Earn Oncology Certification
Once you’ve built experience in cancer care, pursuing the Oncology Certified Nurse (OCN) credential signals expertise to employers and patients. The certification is administered by the Oncology Nursing Certification Corporation (ONCC) and has specific eligibility requirements:
- Active RN license in the US, its territories, or Canada
- Two years of RN experience (minimum 24 months) within the four years before you apply
- 2,000 hours of adult oncology nursing practice within those same four years
- 10 contact hours of oncology continuing education or an academic elective in oncology nursing within the three years before you apply
In practical terms, most nurses are eligible after roughly two to three years of full-time work on an oncology unit. The certification exam tests your knowledge across cancer biology, treatment modalities, symptom management, and patient education. Holding an OCN can open doors to higher-level positions, better pay, and leadership roles within oncology departments.
Where Oncology Nurses Work
Oncology nursing isn’t limited to hospital wards. A national survey of the radiation oncology nursing workforce found that the largest group of respondents worked in outpatient academic centers (47.3%), followed by private practice settings (36.6%). Most practiced in urban (48.7%) or suburban (39.9%) environments, with smaller numbers in community, government, or rural settings. Beyond radiation oncology specifically, you’ll find oncology nurses in hospital inpatient units, outpatient chemotherapy infusion centers, surgical oncology departments, bone marrow transplant units, palliative care teams, and research settings running clinical trials. The variety means you can shape your career around the pace and patient population that suit you best.

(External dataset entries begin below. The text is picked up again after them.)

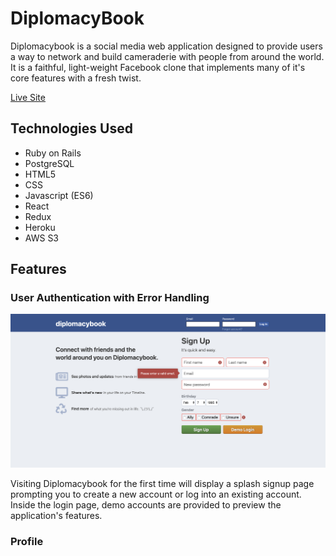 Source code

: # DiplomacyBook

Diplomacybook is a social media web application designed to provide users a way to network and build cameraderie with people from around the world. It is a faithful, light-weight Facebook clone that implements many of it's core features with a fresh twist.

[Live Site](https://diplomacybook.herokuapp.com/)

## Technologies Used
* Ruby on Rails
* PostgreSQL
* HTML5
* CSS
* Javascript (ES6)
* React
* Redux
* Heroku
* AWS S3

## Features

### User Authentication with Error Handling
![](https://github.com/kluAA/DiplomacyBook/blob/master/DiplomacyBook/app/assets/images/readme-userauth.png)

Visiting Diplomacybook for the first time will display a splash signup page prompting you to create a new account or log into an existing account. Inside the login page, demo accounts are provided to preview the application's features.

### Profile
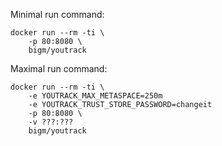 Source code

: 
Minimal run command:

    docker run --rm -ti \
        -p 80:8080 \ 
        bigm/youtrack
        
Maximal run command:

    docker run --rm -ti \
        -e YOUTRACK_MAX_METASPACE=250m
        -e YOUTRACK_TRUST_STORE_PASSWORD=changeit
        -p 80:8080 \
        -v ???:???
        bigm/youtrack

Advancing to Nurse Practitioner
If you want to diagnose, prescribe, and manage patients more independently, you can pursue an Advanced Oncology Certified Nurse Practitioner (AOCNP) credential. This requires a graduate degree from an accredited nurse practitioner program. The ONCC offers two pathways depending on your graduate training.
If your NP program had a concentration in oncology, you need 500 hours of supervised clinical practice as an adult oncology nurse practitioner obtained during or after your graduate program within the past five years, plus one graduate-level oncology course of at least two credits (or 30 hours of oncology continuing education).
If your NP program concentrated in a broader area like adult, family, or gerontology care, the clinical hour requirement doubles to 1,000 hours of practice as an adult oncology nurse practitioner within the past five years, along with the same oncology coursework requirement. Both pathways require an active RN license and passing the AOCNP certification exam.
Advanced practice oncology nurses typically earn significantly more than staff-level RNs and take on roles that include managing treatment plans, ordering and interpreting tests, adjusting medications, and leading patient consultations.
Salary and Job Outlook
Oncology nurse salaries vary by location, experience, and work setting. As of early 2026, the median annual wage for oncology nurses in North Carolina sits around $73,200, with the majority earning between $62,700 and $92,700. Top earners in that state make upward of $132,000 annually. Salaries tend to be higher in metropolitan areas, academic medical centers, and states with a higher cost of living. Nurses with OCN certification or advanced practice credentials generally command higher compensation.
Cancer remains one of the leading causes of death worldwide, and an aging population means demand for oncology nurses continues to grow. Specialized cancer centers, community oncology practices, and telehealth programs supporting rural cancer patients all contribute to a job market that rewards nurses with oncology-specific training and credentials.